First of all, in these types of problems, note that you can always bring the modulo operator "inside".
a^b mod c=(a mod c)^b mod c (Standard formulae for modular arithmetic)
Thus 8^11 mod 65 = (8 mod 65)^11 mod 65=8^11 mod 65 !!! (not much help, huh)
Lets try something else: 8^11 mod 65 = ( 8 x (8^10) ) mod 65 [you can try any variety]
= ( 8 x (8 mod 65) ^10 ) mod 65 ) = 8 x (8 ^10) mod 65 = still no help
What if : 8^11 mod 65 = 8 x (8^2)^5 mod 65 = 8 x 64 ^ 5 mod 65 = ( 8 x (64 mod 65) ^ 5 ) mod 65 = ( 8 x (-1) ^ 5 ) mod 65 = (-8) mod 65 = (65+(-8)) mod 65 = 57
Obviously you could as well keep the answer as "-8", but when you say remainder is -8, it is as good as saying remainder is 57.

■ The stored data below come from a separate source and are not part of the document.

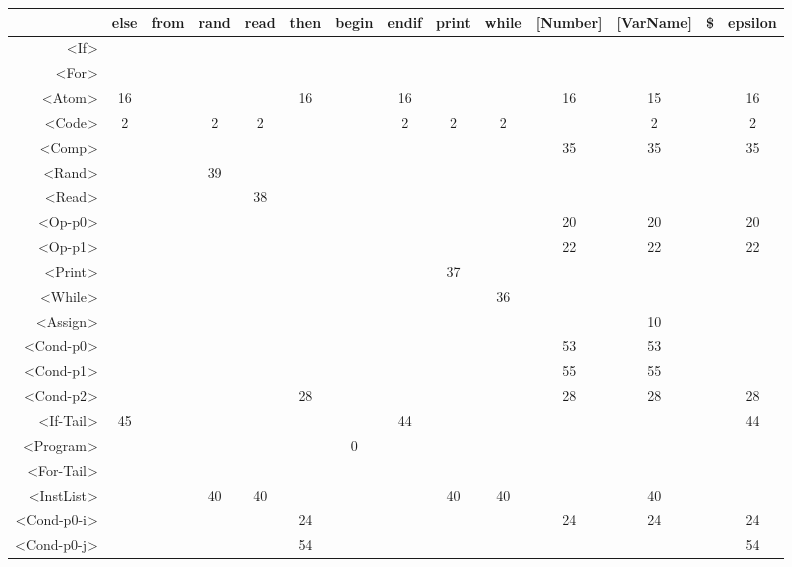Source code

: \begin{tabular}{r|c@{ }c@{ }c@{ }c@{ }c@{ }c@{ }c@{ }c@{ }c@{ }c@{ }c@{ }c@{ }c@{ }}
 & else & from & rand & read & then & begin & endif & print & while & [Number] & [VarName] & \$ & epsilon \\\hline
<If> &   &   &   &   &   &   &   &   &   &   &   &   &   \\\hline
<For> &   &   &   &   &   &   &   &   &   &   &   &   &   \\\hline
<Atom> & 16 &   &   &   & 16 &   & 16 &   &   & 16 & 15 &   & 16 \\\hline
<Code> & 2 &   & 2 & 2 &   &   & 2 & 2 & 2 &   & 2 &   & 2 \\\hline
<Comp> &   &   &   &   &   &   &   &   &   & 35 & 35 &   & 35 \\\hline
<Rand> &   &   & 39 &   &   &   &   &   &   &   &   &   &   \\\hline
<Read> &   &   &   & 38 &   &   &   &   &   &   &   &   &   \\\hline
<Op-p0> &   &   &   &   &   &   &   &   &   & 20 & 20 &   & 20 \\\hline
<Op-p1> &   &   &   &   &   &   &   &   &   & 22 & 22 &   & 22 \\\hline
<Print> &   &   &   &   &   &   &   & 37 &   &   &   &   &   \\\hline
<While> &   &   &   &   &   &   &   &   & 36 &   &   &   &   \\\hline
<Assign> &   &   &   &   &   &   &   &   &   &   & 10 &   &   \\\hline
<Cond-p0> &   &   &   &   &   &   &   &   &   & 53 & 53 &   &   \\\hline
<Cond-p1> &   &   &   &   &   &   &   &   &   & 55 & 55 &   &   \\\hline
<Cond-p2> &   &   &   &   & 28 &   &   &   &   & 28 & 28 &   & 28 \\\hline
<If-Tail> & 45 &   &   &   &   &   & 44 &   &   &   &   &   & 44 \\\hline
<Program> &   &   &   &   &   & 0 &   &   &   &   &   &   &   \\\hline
<For-Tail> &   &   &   &   &   &   &   &   &   &   &   &   &   \\\hline
<InstList> &   &   & 40 & 40 &   &   &   & 40 & 40 &   & 40 &   &   \\\hline
<Cond-p0-i> &   &   &   &   & 24 &   &   &   &   & 24 & 24 &   & 24 \\\hline
<Cond-p0-j> &   &   &   &   & 54 &   &   &   &   &   &   &   & 54 \\\hline

\end{tabular}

Also if you question how I could come up with that weird "8 x (8^2)^5 mod 65" thing, I would tell I was looking for some power of 8 that is close to 65, as close as possible. Why ? Because then I could insert the modulo operator inside which will help me in reducing the entire thing down a bit. Take for example, If I got some factor of 8 to be 67 which was the closest to 65 , I would try to express the LHS in term of "67 to the power something". Then I would bring the "modulo 65" inside the "67 to the power something". That will give me just "2 to the power something", which is much better.